DATA PROVIDED

────────────────────────────────────────

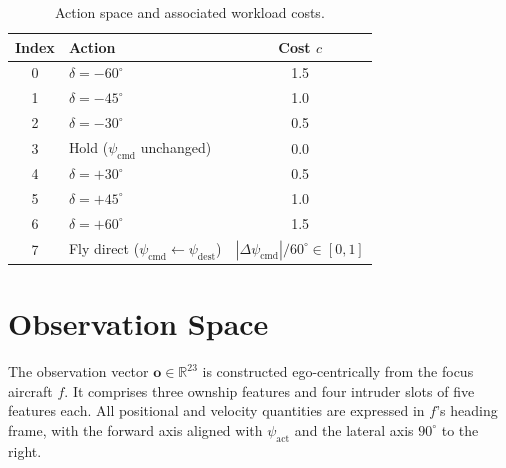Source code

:\documentclass[11pt, a4paper]{article}
\begin{document}
\begin{table}[h]
\centering
\caption{Action space and associated workload costs.}
\label{tab:actions}
\smallskip
\begin{tabular}{clc}
\toprule
\textbf{Index} & \textbf{Action} & \textbf{Cost $c$} \\
\midrule
0 & $\delta = -60^\circ$ & 1.5 \\
1 & $\delta = -45^\circ$ & 1.0 \\
2 & $\delta = -30^\circ$ & 0.5 \\
3 & Hold ($\psi_\text{cmd}$ unchanged) & 0.0 \\
4 & $\delta = +30^\circ$ & 0.5 \\
5 & $\delta = +45^\circ$ & 1.0 \\
6 & $\delta = +60^\circ$ & 1.5 \\
7 & Fly direct ($\psi_\text{cmd} \leftarrow \psi_\text{dest}$) & $|\Delta\psi_\text{cmd}|/60^\circ \in [0,1]$ \\
\bottomrule
\end{tabular}
\end{table}

\section{Observation Space}
\label{sec:obs}

The observation vector $\mathbf{o} \in \mathbb{R}^{23}$ is constructed
ego-centrically from the focus aircraft $f$.
It comprises three ownship features and four intruder slots of five features
each.
All positional and velocity quantities are expressed in $f$'s heading frame,
with the forward axis aligned with $\psi_\text{act}$ and the lateral axis
$90^\circ$ to the right.
\end{document}

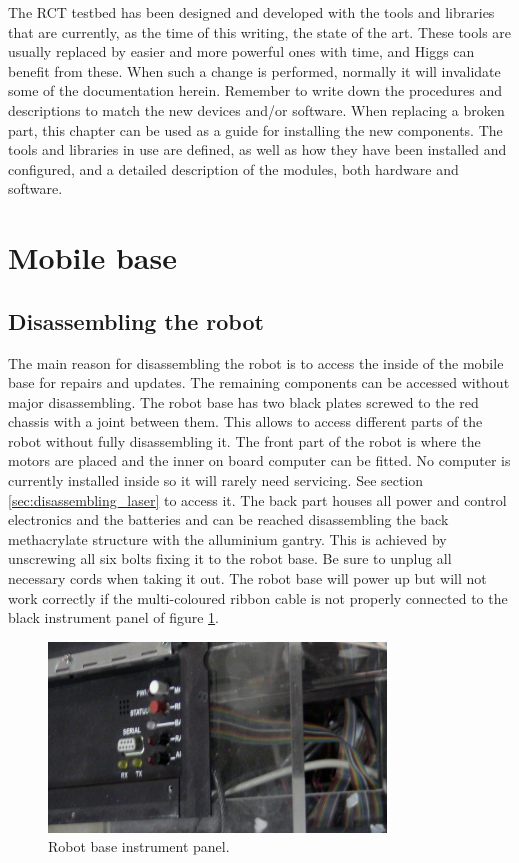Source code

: The RCT testbed has been designed and developed with the tools and libraries that are currently, as
the time of this writing, the state of the art. These tools are usually replaced by easier and more
powerful ones with time, and Higgs can benefit from these. When such a change is performed, normally
it will invalidate some of the documentation herein. Remember to write down the procedures and
descriptions to match the new devices and/or software.
When replacing a broken part, this chapter can be used as a guide for installing the new components.
The tools and libraries
in use are defined, as well as how they have been installed and configured, and a detailed description of the modules,
both hardware
and software.


\section{Mobile base}
\label{sec:devmanual_base}

\subsection{Disassembling the robot}
The main reason for disassembling the robot is to access the inside of the mobile base for repairs and updates. The remaining components can be accessed without major disassembling. The robot base has two black plates screwed to the red chassis with  a joint between them. This allows to access different parts of the robot without fully disassembling it. The front part of the robot is where the motors are placed and the inner on board computer can be fitted. No computer is currently installed inside so it will rarely need servicing. See section \ref{sec:disassembling_laser} to access it. The back part houses all power and control electronics and the batteries and can be reached disassembling the back methacrylate structure with the alluminium gantry. This is achieved by unscrewing all six bolts fixing it to the robot base. Be sure to unplug all necessary cords when taking it out. The robot base will power up but will not work correctly if the  multi-coloured ribbon cable is not properly connected to the black instrument panel of figure \ref{fig:photo_converter}.
\begin{figure}[ht]
\centering
 \includegraphics[width=0.8\textwidth]{figures/device_photos/multicolour_cable.jpg}
\caption{Robot base instrument panel.}
\label{fig:photo_converter}
\end{figure}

────────────────────────────────────────

WHAT YOU ARE ASKED TO DO
Using the material above, tally each line where the word "tools" appears. Reply with the total only.

ANSWER SPACE
3